§ **Exercise**: Beginning at the line that holds "as the follows.", copy the material below exactly through its last line.
◆ ◆ ◆
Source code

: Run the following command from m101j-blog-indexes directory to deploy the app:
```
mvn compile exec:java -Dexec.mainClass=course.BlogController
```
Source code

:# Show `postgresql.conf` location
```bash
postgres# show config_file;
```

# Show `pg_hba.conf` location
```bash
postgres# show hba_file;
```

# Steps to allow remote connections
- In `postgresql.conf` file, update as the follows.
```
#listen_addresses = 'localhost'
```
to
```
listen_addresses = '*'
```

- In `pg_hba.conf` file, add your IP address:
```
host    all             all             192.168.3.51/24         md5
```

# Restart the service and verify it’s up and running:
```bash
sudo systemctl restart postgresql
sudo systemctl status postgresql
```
◆ ◆ ◆
§ **Answer section**:
- In `postgresql.conf` file, update as the follows.
```
#listen_addresses = 'localhost'
```
to
```
listen_addresses = '*'
```

- In `pg_hba.conf` file, add your IP address:
```
host    all             all             192.168.3.51/24         md5
```

# Restart the service and verify it’s up and running:
```bash
sudo systemctl restart postgresql
sudo systemctl status postgresql
```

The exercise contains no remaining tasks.